How do dynamic workers work in Octopus Cloud?

I’ve noticed some odd behavior with Octopus Cloud and Dynamic Workers. Sometimes it takes a few seconds to lease a dynamic worker and other times it takes over a minute. And it looks like the workers are being re-used. How are dynamic workers supposed to work in Octopus Cloud?

Before diving into the weeds, please have a look at the documentation explaining some of the basics around dynamic workers.

Dynamic Workers are VMs which we manage the lifecycle of. The VMs have a tentacle along with some additional tooling to make them useful. We maintain a set of “hot workers” which are ready for a customer to pick up. If we didn’t do that, you’d have to wait for the VM to be provisioned, which with Azure can take anywhere from 3 minutes to 20 minutes.

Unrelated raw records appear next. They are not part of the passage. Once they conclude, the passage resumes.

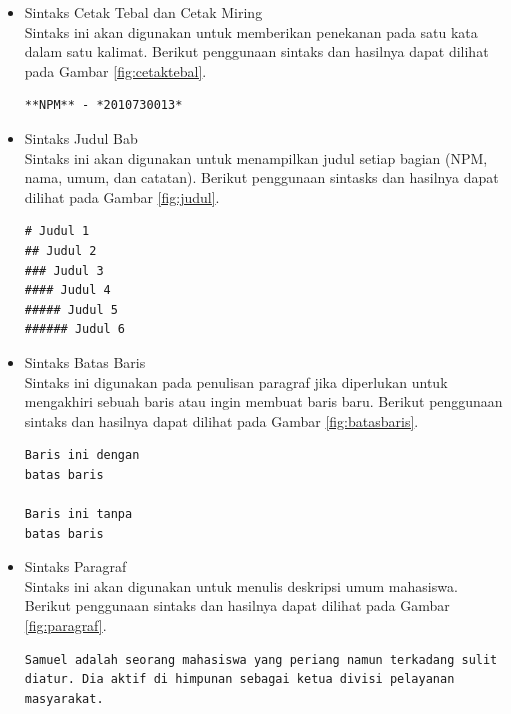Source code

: \begin{itemize}
\item Sintaks Cetak Tebal dan Cetak Miring\\
Sintaks ini akan digunakan untuk memberikan penekanan pada satu kata dalam satu
kalimat. Berikut penggunaan sintaks dan hasilnya dapat dilihat pada Gambar
\ref{fig:cetaktebal}.
\begin{lstlisting}[basicstyle=\footnotesize]
**NPM** - *2010730013*
\end{lstlisting}
\item Sintaks Judul Bab\\
Sintaks ini akan digunakan untuk menampilkan judul setiap bagian (NPM, nama,
umum, dan catatan). Berikut penggunaan sintasks dan hasilnya dapat dilihat pada
Gambar \ref{fig:judul}.
\begin{lstlisting}[basicstyle=\footnotesize]
# Judul 1
## Judul 2
### Judul 3
#### Judul 4
##### Judul 5
###### Judul 6
\end{lstlisting}
\item Sintaks Batas Baris\\
Sintaks ini digunakan pada penulisan paragraf jika diperlukan untuk mengakhiri
sebuah baris atau ingin membuat baris baru. Berikut penggunaan sintaks dan
hasilnya dapat dilihat pada Gambar \ref{fig:batasbaris}.
\begin{lstlisting}[basicstyle=\footnotesize]
Baris ini dengan   
batas baris

Baris ini tanpa
batas baris
\end{lstlisting}
\item Sintaks Paragraf\\
Sintaks ini akan digunakan untuk menulis deskripsi umum mahasiswa. Berikut
penggunaan sintaks dan hasilnya dapat dilihat pada Gambar \ref{fig:paragraf}.
\begin{lstlisting}[basicstyle=\footnotesize]
Samuel adalah seorang mahasiswa yang periang namun terkadang sulit diatur. Dia aktif di himpunan sebagai ketua divisi pelayanan masyarakat.


\end{lstlisting}
\end{itemize}
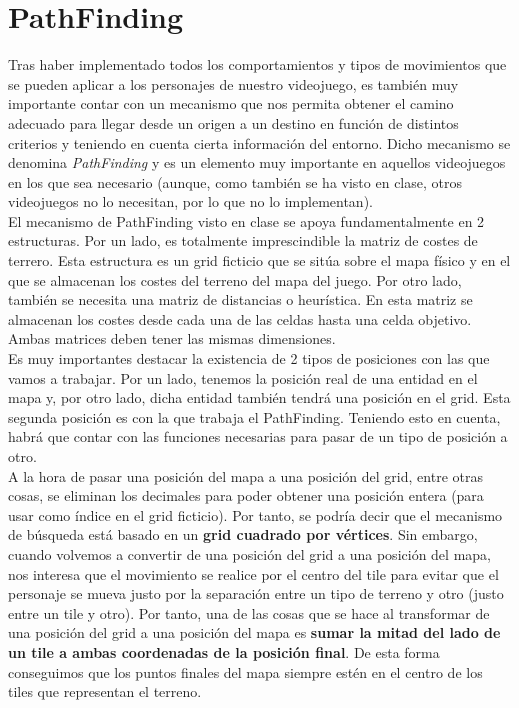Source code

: \medskip
\section{PathFinding}

Tras haber implementado todos los comportamientos y tipos de movimientos que se pueden aplicar a los personajes de nuestro videojuego, es también muy importante contar con un mecanismo que nos permita obtener el camino adecuado para llegar desde un origen a un destino en función de distintos criterios y teniendo en cuenta cierta información del entorno. Dicho mecanismo se denomina \textit{PathFinding} y es un elemento muy importante en aquellos videojuegos en los que sea necesario (aunque, como también se ha visto en clase, otros videojuegos no lo necesitan, por lo que no lo implementan). \\

El mecanismo de PathFinding visto en clase se apoya fundamentalmente en 2 estructuras. Por un lado, es totalmente imprescindible la matriz de costes de terrero. Esta estructura es un grid ficticio que se sitúa sobre el mapa físico y en el que se almacenan los costes del terreno del mapa del juego. Por otro lado, también se necesita una matriz de distancias o heurística. En esta matriz se almacenan los costes desde cada una de las celdas hasta una celda objetivo. Ambas matrices deben tener las mismas dimensiones. \\

Es muy importantes destacar la existencia de 2 tipos de posiciones con las que vamos a trabajar. Por un lado, tenemos la posición real de una entidad en el mapa y, por otro lado, dicha entidad también tendrá una posición en el grid. Esta segunda posición es con la que trabaja el PathFinding. Teniendo esto en cuenta, habrá que contar con las funciones necesarias para pasar de un tipo de posición a otro. \\

A la hora de pasar una posición del mapa a una posición del grid, entre otras cosas, se eliminan los decimales para poder obtener una posición entera (para usar como índice en el grid ficticio). Por tanto, se podría decir que el mecanismo de búsqueda está basado en un \textbf{grid cuadrado por vértices}. Sin embargo, cuando volvemos a convertir de una posición del grid a una posición del mapa, nos interesa que el movimiento se realice por el centro del tile para evitar que el personaje se mueva justo por la separación entre un tipo de terreno y otro (justo entre un tile y otro). Por tanto, una de las cosas que se hace al transformar de una posición del grid a una posición del mapa es \textbf{sumar la mitad del lado de un tile a ambas coordenadas de la posición final}. De esta forma conseguimos que los puntos finales del mapa siempre estén en el centro de los tiles que representan el terreno. \\

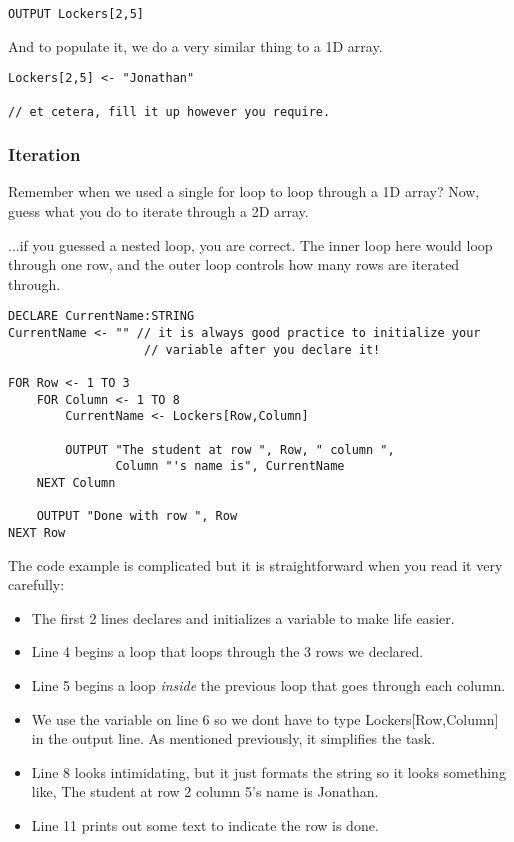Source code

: \documentclass[./main.tex]{subfiles}
\begin{document}
\begin{verbatim}
OUTPUT Lockers[2,5]
\end{verbatim}

And to populate it, we do a very similar thing to a 1D array.

\begin{verbatim}
Lockers[2,5] <- "Jonathan"

// et cetera, fill it up however you require.
\end{verbatim}

\subsubsection{Iteration}

Remember when we used a single for loop to loop through a 1D array? Now, guess what you do to iterate through a 2D array.

...if you guessed a nested loop, you are correct. The inner loop here would loop through one row, and the outer loop controls how many rows are iterated through.

\begin{verbatim}
DECLARE CurrentName:STRING
CurrentName <- "" // it is always good practice to initialize your
                   // variable after you declare it!

FOR Row <- 1 TO 3
    FOR Column <- 1 TO 8
        CurrentName <- Lockers[Row,Column]

        OUTPUT "The student at row ", Row, " column ",
               Column "'s name is", CurrentName
    NEXT Column

    OUTPUT "Done with row ", Row
NEXT Row
\end{verbatim}

The code example is complicated but it is straightforward when you read it very carefully:

\begin{itemize}
    \item The first 2 lines declares and initializes a variable to make life easier.
    \item Line 4 begins a loop that loops through the 3 rows we declared.
    \item Line 5 begins a loop \emph{inside} the previous loop that goes through each column.
    \item We use the variable on line 6 so we dont have to type {\ccmono Lockers[Row,Column]} in the output line. As mentioned previously, it simplifies the task.
    \item Line 8 looks intimidating, but it just formats the string so it looks something like, {\ccmono The student at row 2 column 5's name is Jonathan}.
    \item Line 11 prints out some text to indicate the row is done.
\end{itemize}
\end{document}
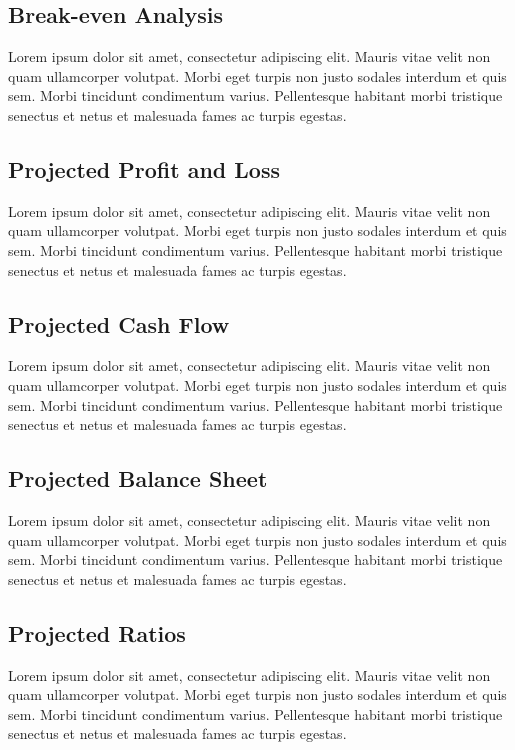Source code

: \documentclass[11pt,titlepage]{article}
\begin{document}
\subsection{Break-even Analysis}
Lorem ipsum dolor sit amet, consectetur adipiscing elit. Mauris vitae velit 
non quam ullamcorper volutpat. Morbi eget turpis non justo sodales interdum 
et quis sem. Morbi tincidunt condimentum varius. Pellentesque habitant morbi 
tristique senectus et netus et malesuada fames ac turpis egestas.\newline
\subsection{Projected Profit and Loss}
Lorem ipsum dolor sit amet, consectetur adipiscing elit. Mauris vitae velit 
non quam ullamcorper volutpat. Morbi eget turpis non justo sodales interdum 
et quis sem. Morbi tincidunt condimentum varius. Pellentesque habitant morbi 
tristique senectus et netus et malesuada fames ac turpis egestas.\newline
\subsection{Projected Cash Flow}
Lorem ipsum dolor sit amet, consectetur adipiscing elit. Mauris vitae velit 
non quam ullamcorper volutpat. Morbi eget turpis non justo sodales interdum 
et quis sem. Morbi tincidunt condimentum varius. Pellentesque habitant morbi 
tristique senectus et netus et malesuada fames ac turpis egestas.\newline
\subsection{Projected Balance Sheet}
Lorem ipsum dolor sit amet, consectetur adipiscing elit. Mauris vitae velit 
non quam ullamcorper volutpat. Morbi eget turpis non justo sodales interdum 
et quis sem. Morbi tincidunt condimentum varius. Pellentesque habitant morbi 
tristique senectus et netus et malesuada fames ac turpis egestas.\newline
\subsection{Projected Ratios}
Lorem ipsum dolor sit amet, consectetur adipiscing elit. Mauris vitae velit 
non quam ullamcorper volutpat. Morbi eget turpis non justo sodales interdum 
et quis sem. Morbi tincidunt condimentum varius. Pellentesque habitant morbi 
tristique senectus et netus et malesuada fames ac turpis egestas.\newline
\pagebreak
\end{document}
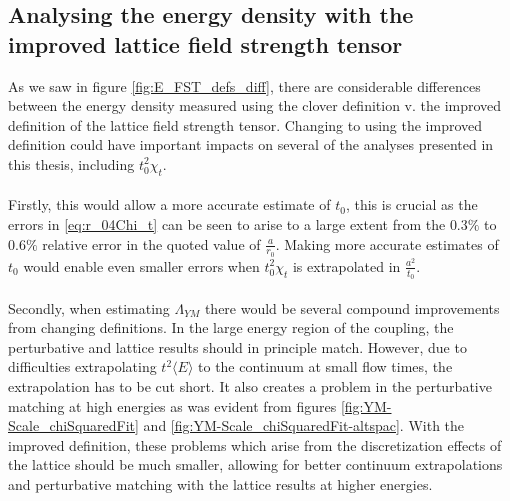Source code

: \documentclass[a4paper,10pt]{book}
\begin{document}
\subsection{Analysing the energy density with the improved lattice field strength tensor}\label{sec:Edensity_w_ImprovedDef}
As we saw in figure \ref{fig:E_FST_defs_diff}, there are considerable differences between the energy density measured using the clover definition v. the improved definition of the lattice field strength tensor. Changing to using the improved definition could have important impacts on several of the analyses presented in this thesis, including $t_0^2\chi_t$.\\\\Firstly, this would allow a more accurate estimate of $t_0$, this is crucial as the errors in \eqref{eq:r_04Chi_t} can be seen to arise to a large extent from the $0.3\%$ to $0.6\%$ relative error in the quoted value of $\frac{a}{r_0}$. Making more accurate estimates of $t_0$ would enable even smaller errors when $t_0^2\chi_t$ is extrapolated in $\frac{a^2}{t_0}$.\\\\Secondly, when estimating $\Lambda_{YM}$ there would be several compound improvements from changing definitions. In the large energy region of the coupling, the perturbative and lattice results should in principle match. However, due to difficulties extrapolating $t^2\langle E \rangle$ to the continuum at small flow times, the extrapolation has to be cut short. It also creates a problem in the perturbative matching at high energies as was evident from figures \ref{fig:YM-Scale_chiSquaredFit} and  \ref{fig:YM-Scale_chiSquaredFit-altspac}. With the improved definition, these problems which arise from the discretization effects of the lattice should be much smaller, allowing for better continuum extrapolations and perturbative matching with the lattice results at higher energies.
\end{document}
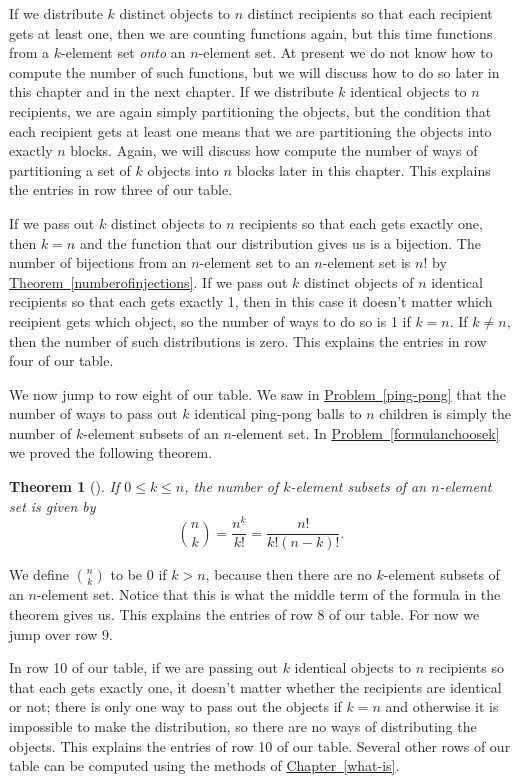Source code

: \documentclass[10pt,]{book}
\theoremstyle{plain}
\newtheorem{theorem}{Theorem}[section]
\theoremstyle{definition}
\theoremstyle{definition}
\numberwithin{equation}{chapter}
\begin{document}
\par
If we distribute \(k\) distinct objects to \(n\) distinct recipients so that each recipient gets at least one, then we are counting functions again, but this time functions from a \(k\)-element set \emph{onto} an \(n\)-element set. At present we do not know how to compute the number of such functions, but we will discuss how to do so later in this chapter and in the next chapter. If we distribute \(k\) identical objects to \(n\) recipients, we are again simply partitioning the objects, but the condition that each recipient gets at least one means that we are partitioning the objects into exactly \(n\) blocks. Again, we will discuss how compute the number of ways of partitioning a set of \(k\) objects into \(n\) blocks later in this chapter. This explains the entries in row three of our table.%
\par
If we pass out \(k\) distinct objects to \(n\) recipients so that each gets exactly one, then \(k=n\) and the function that our distribution gives us is a bijection. The number of bijections from an \(n\)-element set to an \(n\)-element set is \(n!\) by \hyperref[numberofinjections]{Theorem~\ref{numberofinjections}}. If we pass out \(k\) distinct objects of \(n\) identical recipients so that each gets exactly 1, then in this case it doesn't matter which recipient gets which object, so the number of ways to do so is 1 if \(k=n\). If \(k\not=n\), then the number of such distributions is zero. This explains the entries in row four of our table.%
\par
We now jump to row eight of our table. We saw in \hyperref[ping-pong]{Problem~\ref{ping-pong}} that the number of ways to pass out \(k\) identical ping-pong balls to \(n\) children is simply the number of \(k\)-element subsets of an \(n\)-element set. In \hyperref[formulanchoosek]{Problem~\ref{formulanchoosek}} we proved the following theorem.%
\begin{theorem}[{}]\label{theorem-5}
If \(0\le k \le n\), the number of \(k\)-element subsets of an \(n\)-element set is given by%
\begin{equation*}
\binom{n}{k} = \frac{n^{\underline{k}}}{k!}
= \frac{n!}{k!(n-k)!}.
\end{equation*}
%
\end{theorem}
We define \(\binom{n}{k}\) to be 0 if \(k>n\), because then there are no \(k\)-element subsets of an \(n\)-element set. Notice that this is what the middle term of the formula in the theorem gives us. This explains the entries of row 8 of our table. For now we jump over row 9.%
\par
In row 10 of our table, if we are passing out \(k\) identical objects to \(n\) recipients so that each gets exactly one, it doesn't matter whether the recipients are identical or not; there is only one way to pass out the objects if \(k=n\) and otherwise it is impossible to make the distribution, so there are no ways of distributing the objects. This explains the entries of row 10 of our table. Several other rows of our table can be computed using the methods of \hyperref[what-is]{Chapter~\ref{what-is}}.%
\typeout{************************************************}
\typeout{************************************************}
\end{document}
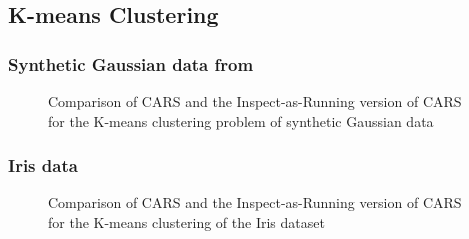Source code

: \documentclass[sn-mathphys,Numbered]{sn-jnl}
\theoremstyle{thmstyleone}
\theoremstyle{thmstyletwo}
\theoremstyle{thmstylethree}
\begin{document}
\subsection{K-means Clustering}
\subsubsection{Synthetic Gaussian data from \cite{yin2018stochastic}}

\begin{figure}
    \centering
    \caption{Comparison of CARS and the Inspect-as-Running version of CARS for the K-means clustering problem of synthetic Gaussian data}
    \label{fig: K-means synthetic}
\end{figure}

\subsubsection{Iris data}
\begin{figure}
    \centering
    \caption{Comparison of CARS and the Inspect-as-Running version of CARS for the K-means clustering of the Iris dataset}
    \label{fig: K-means Iris}
\end{figure}
\end{document}
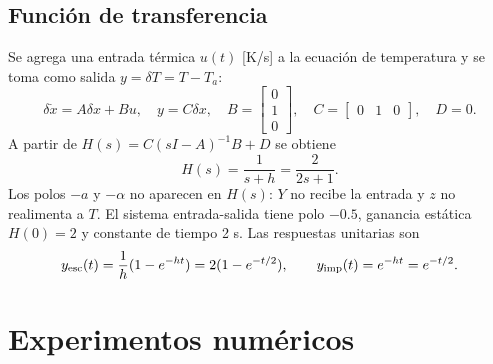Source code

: \documentclass[11pt,a4paper]{article}
\begin{document}
\subsection{Función de transferencia}
Se agrega una entrada térmica $u(t)$ [K/s] a la ecuación de temperatura y se toma como salida $y=\delta T=T-T_a$:
\[
\delta\dot{x}=A\delta x+Bu,\quad y=C\delta x,\quad
B=\begin{bmatrix}0\\1\\0\end{bmatrix},\quad C=\begin{bmatrix}0&1&0\end{bmatrix},\quad D=0.
\]
A partir de $H(s)=C(sI-A)^{-1}B+D$ se obtiene
\begin{equation}H(s)=\frac{1}{s+h}=\frac{2}{2s+1}.\end{equation}
Los polos $-a$ y $-\alpha$ no aparecen en $H(s)$: $Y$ no recibe la entrada y $z$ no realimenta a $T$. El sistema entrada-salida tiene polo $-0.5$, ganancia estática $H(0)=2$ y constante de tiempo 2 s. Las respuestas unitarias son
\[
y_{\rm esc}(t)=\frac1h(1-e^{-ht})=2(1-e^{-t/2}),\qquad
y_{\rm imp}(t)=e^{-ht}=e^{-t/2}.
\]
\section{Experimentos numéricos}
\end{document}
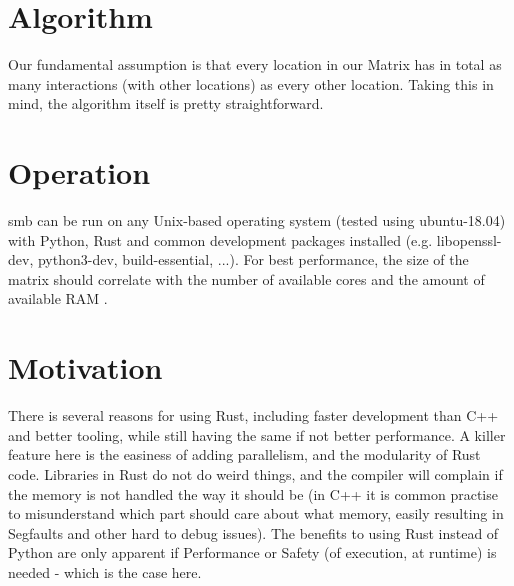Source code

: 

\section{Algorithm}\label{sec:algorithm}

 
Our fundamental assumption is that every location in our Matrix has in total as
many interactions (with other locations) as every other location.
Taking this in mind, the algorithm itself is pretty straightforward.


\section{Operation}\label{sec:operation}


smb can be run on any Unix-based operating system (tested using ubuntu-18.04)
with Python, Rust and common development packages installed (e.g.
libopenssl-dev, python3-dev, build-essential, ...). For best performance, the
size of the matrix should correlate with the number of available cores and the
amount of available RAM .



\section{Motivation}\label{sec:motivation}


There is several reasons for using Rust, including faster development than C++
and better tooling, while still having the same if not better performance. A
killer feature here is the easiness of adding parallelism, and the modularity
of Rust code. Libraries in Rust do not do weird things, and the compiler will
complain if the memory is not handled the way it should be (in C++ it is common
practise to misunderstand which part should care about what memory, easily
resulting in Segfaults and other hard to debug issues). The benefits to using
Rust instead of Python are only apparent if Performance or Safety (of
execution, at runtime) is needed - which is the case here.





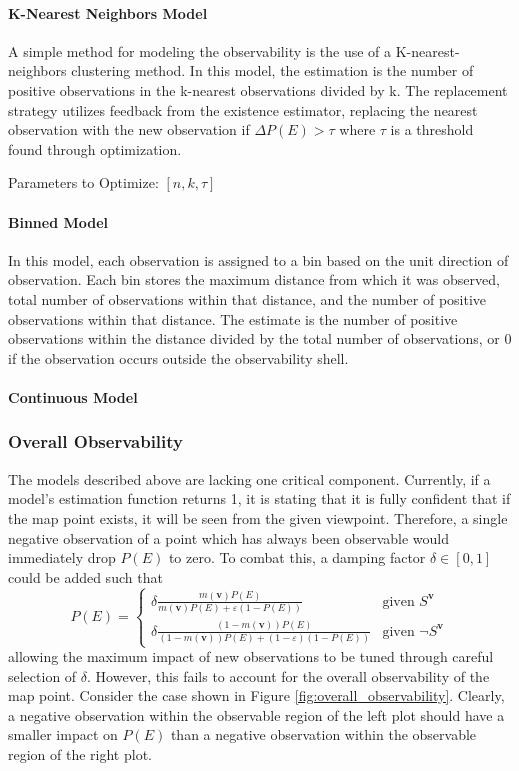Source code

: \paragraph{K-Nearest Neighbors Model}

A simple method for modeling the observability is the use of a K-nearest-neighbors clustering method. In this model, the estimation is the number of positive observations in the k-nearest observations divided by k. The replacement strategy utilizes feedback from the existence estimator, replacing the nearest observation with the new observation if $\Delta P(E) > \tau$ where $\tau$ is a threshold found through optimization.

Parameters to Optimize: $[n, k, \tau]$

\paragraph{Binned Model}

In this model, each observation is assigned to a bin based on the unit direction of observation. Each bin stores the maximum distance from which it was observed, total number of observations within that distance, and the number of positive observations within that distance. The estimate is the number of positive observations within the distance divided by the total number of observations, or 0 if the observation occurs outside the observability shell.

\paragraph{Continuous Model}

\subsubsection{Overall Observability}

The models described above are lacking one critical component. Currently, if a model's estimation function returns 1, it is stating that it is fully confident that if the map point exists, it will be seen from the given viewpoint. Therefore, a single negative observation of a point which has always been observable would immediately drop $P(E)$ to zero. To combat this, a damping factor $\delta \in [0,1]$ could be added such that
\[
    P(E) = \begin{cases}
        \delta \frac{m(\boldsymbol{v})P(E)}{m(\boldsymbol{v})P(E) + \varepsilon(1-P(E))}             & \text{given }S^{\boldsymbol{v}}      \\
        \delta \frac{(1-m(\boldsymbol{v}))P(E)}{(1-m(\boldsymbol{v}))P(E) + (1-\varepsilon)(1-P(E))} & \text{given }\neg S^{\boldsymbol{v}}
    \end{cases}
\]
allowing the maximum impact of new observations to be tuned through careful selection of $\delta$. However, this fails to account for the overall observability of the map point. Consider the case shown in Figure \ref{fig:overall_observability}. Clearly, a negative observation within the observable region of the left plot should have a smaller impact on $P(E)$ than a negative observation within the observable region of the right plot.


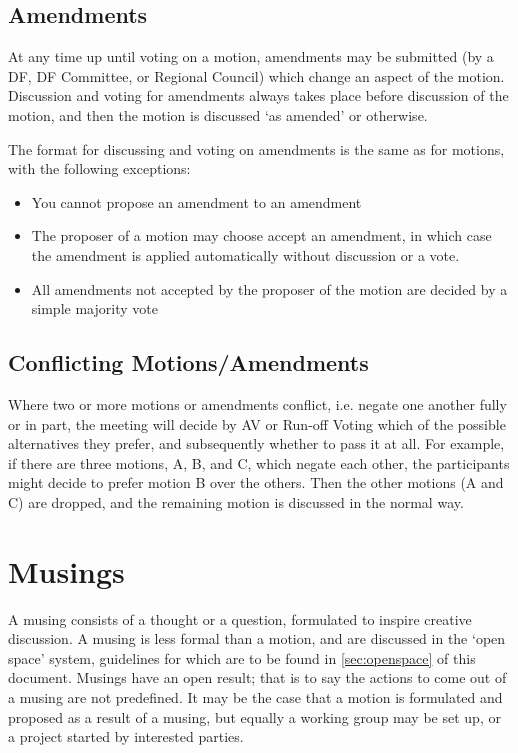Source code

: \documentclass[a4paper, 12pt]{article} %
\begin{document}
\subsection{Amendments}
At any time up until voting on a motion, amendments may be submitted (by a DF, DF Committee, or Regional Council) which change an aspect of the motion.  Discussion and voting for amendments always takes place before discussion of the motion, and then the motion is discussed `as amended' or otherwise.

The format for discussing and voting on amendments is the same as for motions, with the following exceptions:
\begin{itemize}
\item You cannot propose an amendment to an amendment
\item The proposer of a motion may choose accept an amendment, in which case the amendment is applied automatically without discussion or a vote.
\item All amendments not accepted by the proposer of the motion are decided by a simple majority vote
\end{itemize}

\subsection{Conflicting Motions/Amendments}
\label{sec:conflicting}
Where two or more motions or amendments conflict, i.e. negate one another fully or in part, the meeting will decide by AV or Run-off Voting which of the possible alternatives they prefer, and subsequently whether to pass it at all.  For example, if there are three motions, A, B, and C, which negate each other, the participants might decide to prefer motion B over the others.  Then the other motions (A and C) are dropped, and the remaining motion is discussed in the normal way.

\section{Musings}
A musing consists of a thought or a question, formulated to inspire creative discussion.  A musing is less formal than a motion, and are discussed in the `open space' system, guidelines for which are to be found in \autoref{sec:openspace} of this document.  Musings have an open result; that is to say the actions to come out of a musing are not predefined.  It may be the case that a motion is formulated and proposed as a result of a musing, but equally a working group may be set up, or a project started by interested parties.
\end{document}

When you first run a deployment, a worker lease is requested. You can see this at the top of your task log. In my experience, it can take 1 to 5 minutes to get a dynamic worker to be acquired. When an instance requests a lease, the dynamic worker service will first check to see if that lease already exists in the database. If the lease doesn’t exist, then we kick off the leasing lifecycle, the first thing it does is pull the worker out of the pool so other instances. After that, it will tell the dynamic worker VM to trust the Octopus Server’s thumbprint. By default, the dynamic worker VMs do not trust any Octopus Servers. Dynamic workers with either trust one instance or no instances. The workflow looks like this:

The various states a worker goes through our internal documentation:

There is a very real chance that worker will need to be re-used during the deployment. It doesn’t make sense to destroy the worker after each step is finished. Our logic re-uses the same worker. This is why each subsequent steps in a deployment typically take a few seconds to acquire a dynamic worker. An interesting way to know if you got a fresh worker at the start of a deployment, or your instance is re-using the same worker as before, is if calamari is pushed to it. Calamari gets updated faster than we can update the worker images, so nine times out of ten, calamari will need to be pushed to the worker.

A worker has to be idle for an hour (60 minutes) before we delete/de-provision the VM. This is done by looking at the last lease on the worker. No matter what, we will delete/de-provision the VM after 72 hours. The workers in those screenshots will soon be deleted. If something goes wrong and a lease isn’t removed from the worker (they have long running tasks), we will kill the worker after 24 hours. The lifecycle settings are managed on the instance level.